It is found, e.g., in http://www.isse.ucar.edu/extremevalues/nedglick.pdf (page 14, near the top). -- g
The great thing about this problem is that if X_i is the event that the i'th entry sets a record, these events are independent! To see this, note that X_i occurs if the i'th entry is bigger than the previous i-1 entries, and this has probability 1/i no matter what order the previous i-1 entries occurred in.
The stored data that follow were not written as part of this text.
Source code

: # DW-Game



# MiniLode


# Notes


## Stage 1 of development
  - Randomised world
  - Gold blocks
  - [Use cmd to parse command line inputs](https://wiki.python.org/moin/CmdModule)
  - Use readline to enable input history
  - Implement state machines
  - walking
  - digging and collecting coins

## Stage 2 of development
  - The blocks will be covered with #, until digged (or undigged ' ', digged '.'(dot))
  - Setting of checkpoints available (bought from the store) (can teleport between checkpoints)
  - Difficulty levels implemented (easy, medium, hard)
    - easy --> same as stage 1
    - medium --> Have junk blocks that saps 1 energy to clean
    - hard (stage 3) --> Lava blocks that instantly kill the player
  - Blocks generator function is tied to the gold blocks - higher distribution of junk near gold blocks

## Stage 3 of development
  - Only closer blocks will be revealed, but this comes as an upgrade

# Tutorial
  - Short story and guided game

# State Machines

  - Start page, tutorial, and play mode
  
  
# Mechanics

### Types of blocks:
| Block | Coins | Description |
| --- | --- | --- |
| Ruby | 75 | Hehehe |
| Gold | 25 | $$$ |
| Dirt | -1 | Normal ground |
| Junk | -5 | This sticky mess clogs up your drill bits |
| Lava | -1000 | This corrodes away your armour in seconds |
To compute the moments, consider the generating function G(z) = \sum_{t=0}^n z^t Pr[there are t records]. Then G(z) = z (1+(z-1)/2) (1+(z-1)/3) (1+(z-1)/4) ... (1+(z-1)/n) . Then for any k, the "k'th falling moment" E[t(t-1)(t-2)...(t-k+1)] is the k'th derivative of G(z) at z=1. This is the sum over all distinct, ordered k-tuples (i_1, ... i_k) of the product 1/(i_1 ... i_k). I'll use Warren's notation H(n,k) = sum_{i=1}^n 1/i^k. For k=1, we get E[t] = H(n,1). For k=2, we have E[t(t-1)] = H(n,1)^2 - H(n,2) since H(n,1)^2 is the sum over all ordered pairs (i_1,i_2), including i_1=i_2, but we only want the distinct ones. To get the variance, we write E[t^2]-E[t]^2 = E[t(t-1)] + E[t] - E[t]^2 = H(n,1) - H(n,2) . Let's do one more. The third falling moment is E[t(t-1)(t-2)] = H(n,1)^3 - 3 H(n,1) H(n,2) + 2 H(n,3) where we start with all 3-tuples, remove the ones where one i equals the other two, and add back in (twice) the ones where they're all the same. I think there are Bell numbers lurking here... the distribution of the number of fixed points of a permutation also has Bell numbers in its moments. Cris On Apr 16, 2013, at 4:28 PM, Warren D Smith wrote:
OK, there seems to be an amazing exact formula for the variance-- as amazing as the exact formula for the expectation value:
expect = harmonic(n,1)
variance = harmonic(n,1) - harmonic(n,2)
where harmonic(n,k) = 1 + 1/2^k + 1/3^k + ... + 1/n^k. This probably is a new result (?). E.g. it is not listed in the NIST compilation of facts about Stirling numbers, http://dlmf.nist.gov/26.8
-- Warren D. Smith http://RangeVoting.org <-- add your endorsement (by clicking "endorse" as 1st step)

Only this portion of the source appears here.